Checking date: 10/07/2020

Course: 2020/2021

Advanced signal processing
Study: Master in Advanced Communications Technologies (278)

Coordinating teacher: MIGUEZ ARENAS, JOAQUIN

Department assigned to the subject: Department of Signal and Communications Theory

Type: Electives
ECTS Credits: 6.0 ECTS


Students are expected to have completed
STUDENTS ARE EXPECTED TO HAVE COMPLETED The student should have basic knowledge of - probability theory and statistics - linear algebra.
Competences and skills that will be acquired and learning results.
COMPETENCES AND SKILLS THAT WILL BE ACQUIRED AND LEARNING RESULTS. - Acquisiton of knowledge and skills that provide with a background of creativity in the development and application of ideas, often within a research context. - Ability to apply acquired knowledge and to solve problems under novel or almost novel situations or within broader (multidisciplinar) contexts related with Signal Processings - Acquisition of skills for learning in an autonomous and continuated manner. - Systematic comprehension of signal processing as a discipline of study and of the research skills and methods related with Signal Processing - Ability to perform a critical analysis and synthesis of new and complex ideas. - Ability to study and review scientific and technical documents about signal processing - Ability to capture a deep view of the state-of-the-art in signal processing technology, as well as to forecast the near future in the field - Ability to carry out an original work in a specific signal processing topic, including its presentation and discussion with other scientists - Application of math, statistics and science to signal processing problems - Ability to design and carry out experiments, as well as to analize and interpret their outcome - Deep knowledge of advanced signal processing techniques such as linear filtering, adaptive filters, stochastic filtering in dynamical systems, and their application - Ability to solve estimation and prediction problems in dynamic systems, including state space models and stochastic filters design. - Deep understanding of adaptive algorithms, including steepest descend, least squares and non-linear versions.
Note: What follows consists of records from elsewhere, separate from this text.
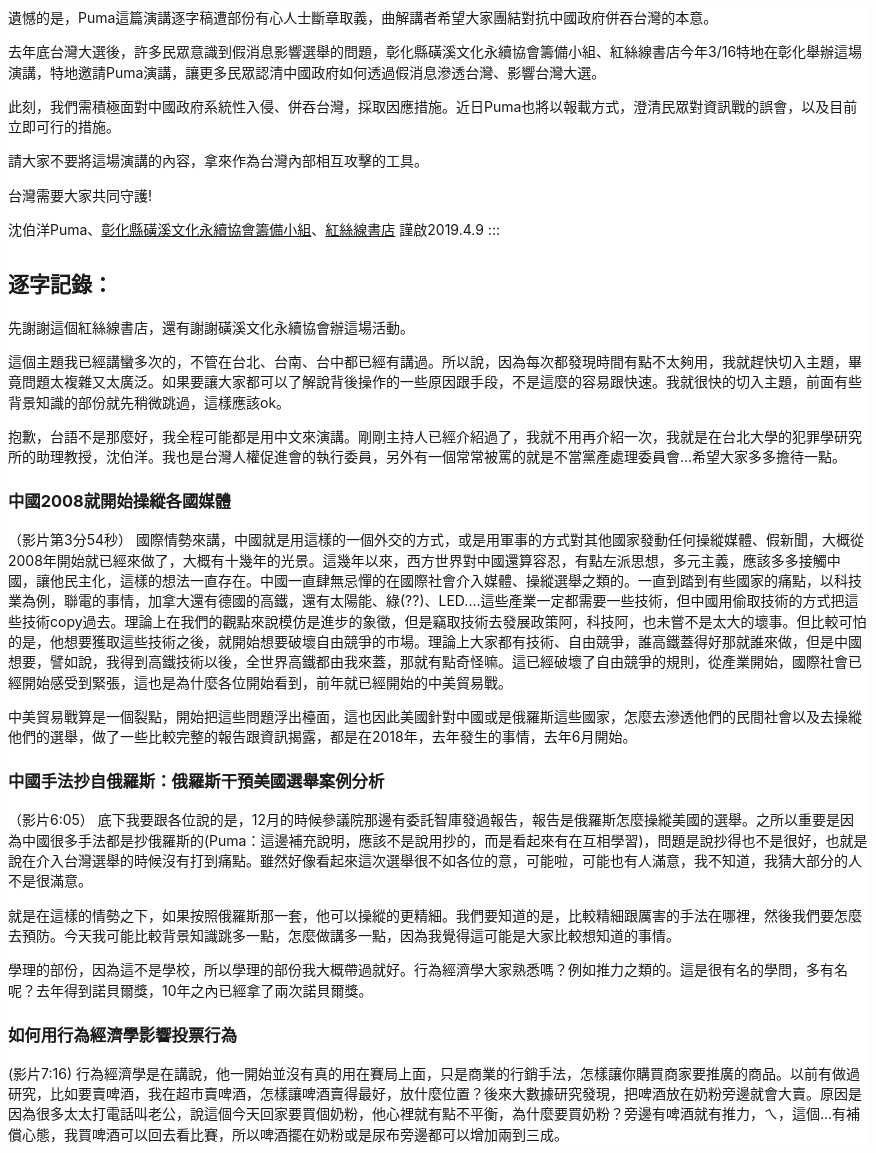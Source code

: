 遺憾的是，Puma這篇演講逐字稿遭部份有心人士斷章取義，曲解講者希望大家團結對抗中國政府併吞台灣的本意。

去年底台灣大選後，許多民眾意識到假消息影響選舉的問題，彰化縣磺溪文化永續協會籌備小組、紅絲線書店今年3/16特地在彰化舉辦這場演講，特地邀請Puma演講，讓更多民眾認清中國政府如何透過假消息滲透台灣、影響台灣大選。

此刻，我們需積極面對中國政府系統性入侵、併吞台灣，採取因應措施。近日Puma也將以報載方式，澄清民眾對資訊戰的誤會，以及目前立即可行的措施。

請大家不要將這場演講的內容，拿來作為台灣內部相互攻擊的工具。

台灣需要大家共同守護!

沈伯洋Puma、[彰化縣磺溪文化永續協會籌備小組](https://www.facebook.com/%E5%BD%B0%E5%8C%96%E7%B8%A3%E7%A3%BA%E6%BA%AA%E6%96%87%E5%8C%96%E6%B0%B8%E7%BA%8C%E5%8D%94%E6%9C%83-672164919853558/)、[紅絲線書店](https://www.facebook.com/text.apartment/) 謹啟2019.4.9
:::

## 逐字記錄：

先謝謝這個紅絲線書店，還有謝謝磺溪文化永續協會辦這場活動。

這個主題我已經講蠻多次的，不管在台北、台南、台中都已經有講過。所以說，因為每次都發現時間有點不太夠用，我就趕快切入主題，畢竟問題太複雜又太廣泛。如果要讓大家都可以了解說背後操作的一些原因跟手段，不是這麼的容易跟快速。我就很快的切入主題，前面有些背景知識的部份就先稍微跳過，這樣應該ok。

抱歉，台語不是那麼好，我全程可能都是用中文來演講。剛剛主持人已經介紹過了，我就不用再介紹一次，我就是在台北大學的犯罪學研究所的助理教授，沈伯洋。我也是台灣人權促進會的執行委員，另外有一個常常被罵的就是不當黨產處理委員會...希望大家多多擔待一點。

### 中國2008就開始操縱各國媒體

（影片第3分54秒）
國際情勢來講，中國就是用這樣的一個外交的方式，或是用軍事的方式對其他國家發動任何操縱媒體、假新聞，大概從2008年開始就已經來做了，大概有十幾年的光景。這幾年以來，西方世界對中國還算容忍，有點左派思想，多元主義，應該多多接觸中國，讓他民主化，這樣的想法一直存在。中國一直肆無忌憚的在國際社會介入媒體、操縱選舉之類的。一直到踏到有些國家的痛點，以科技業為例，聯電的事情，加拿大還有德國的高鐵，還有太陽能、綠(??)、LED....這些產業一定都需要一些技術，但中國用偷取技術的方式把這些技術copy過去。理論上在我們的觀點來說模仿是進步的象徵，但是竊取技術去發展政策阿，科技阿，也未嘗不是太大的壞事。但比較可怕的是，他想要獲取這些技術之後，就開始想要破壞自由競爭的市場。理論上大家都有技術、自由競爭，誰高鐵蓋得好那就誰來做，但是中國想要，譬如說，我得到高鐵技術以後，全世界高鐵都由我來蓋，那就有點奇怪嘛。這已經破壞了自由競爭的規則，從產業開始，國際社會已經開始感受到緊張，這也是為什麼各位開始看到，前年就已經開始的中美貿易戰。

中美貿易戰算是一個裂點，開始把這些問題浮出檯面，這也因此美國針對中國或是俄羅斯這些國家，怎麼去滲透他們的民間社會以及去操縱他們的選舉，做了一些比較完整的報告跟資訊揭露，都是在2018年，去年發生的事情，去年6月開始。


### 中國手法抄自俄羅斯：俄羅斯干預美國選舉案例分析

（影片6:05）
底下我要跟各位說的是，12月的時候參議院那邊有委託智庫發過報告，報告是俄羅斯怎麼操縱美國的選舉。之所以重要是因為中國很多手法都是抄俄羅斯的(Puma：這邊補充說明，應該不是說用抄的，而是看起來有在互相學習)，問題是說抄得也不是很好，也就是說在介入台灣選舉的時候沒有打到痛點。雖然好像看起來這次選舉很不如各位的意，可能啦，可能也有人滿意，我不知道，我猜大部分的人不是很滿意。

就是在這樣的情勢之下，如果按照俄羅斯那一套，他可以操縱的更精細。我們要知道的是，比較精細跟厲害的手法在哪裡，然後我們要怎麼去預防。今天我可能比較背景知識跳多一點，怎麼做講多一點，因為我覺得這可能是大家比較想知道的事情。

學理的部份，因為這不是學校，所以學理的部份我大概帶過就好。行為經濟學大家熟悉嗎？例如推力之類的。這是很有名的學問，多有名呢？去年得到諾貝爾獎，10年之內已經拿了兩次諾貝爾獎。

### 如何用行為經濟學影響投票行為

(影片7:16)
行為經濟學是在講說，他一開始並沒有真的用在賽局上面，只是商業的行銷手法，怎樣讓你購買商家要推廣的商品。以前有做過研究，比如要賣啤酒，我在超市賣啤酒，怎樣讓啤酒賣得最好，放什麼位置？後來大數據研究發現，把啤酒放在奶粉旁邊就會大賣。原因是因為很多太太打電話叫老公，說這個今天回家要買個奶粉，他心裡就有點不平衡，為什麼要買奶粉？旁邊有啤酒就有推力，ㄟ，這個...有補償心態，我買啤酒可以回去看比賽，所以啤酒擺在奶粉或是尿布旁邊都可以增加兩到三成。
Ability to efficiently apply those algorithms in adaptive signal processing problems.
Description of contents: programme
DESCRIPTION OF CONTENTS: PROGRAMME · Parameter estimation - Method of moments - Maximum likelihood - Bayesian estimation · Signal Estimation - MMSE estimation - Linear estimation and prediction - Optimal filtering · Model-based signal Processing - Markov chains and processes - State space models · Hypothesis testing and classification - Wald tests - Likelihood ratio methods - Bayesian tests
Learning activities and methodology
LEARNING ACTIVITIES AND METHODOLOGY The course is imparted in specific rooms and laboratories for the Master Program. It will include: - Lectures for the presentation, development and analysis of the contents of the course. - Practical sessions for the resolution of individual problems and practical projects in the laboratory. - A project for each part of the course. - Seminars for discussion with reduced groups of students
Assessment System
  • % end-of-term-examination 0
  • % of continuous assessment (assigments, laboratory, practicals...) 100
Basic Bibliography
  • Murphy, K.P.. Machine Leaning. A probabilistic perspective. MIT Press. 2012
  • C. P. Robert, G. Casella. Monte Carlo Statistical Methods. Springer. 2004
  • H. Stark, J. W. Woods. Probability and Random Processes with Applications to Signal Processing. Prentice Hall. 2002
  • L. Wasserman. All of Statistics. Springer. 2013
  • Poor, V. An Introduction to Signal Detection and Estimation. Springer. 1994
Additional Bibliography
  • Barber, D. Bayesian Reasoning and Machine Learning. Cambridge University Press. 2012
  • Bishop, C.M.. Pattern Recognition and Machine Learning. Springer. 2006

The course syllabus and the academic weekly planning may change due academic events or other reasons.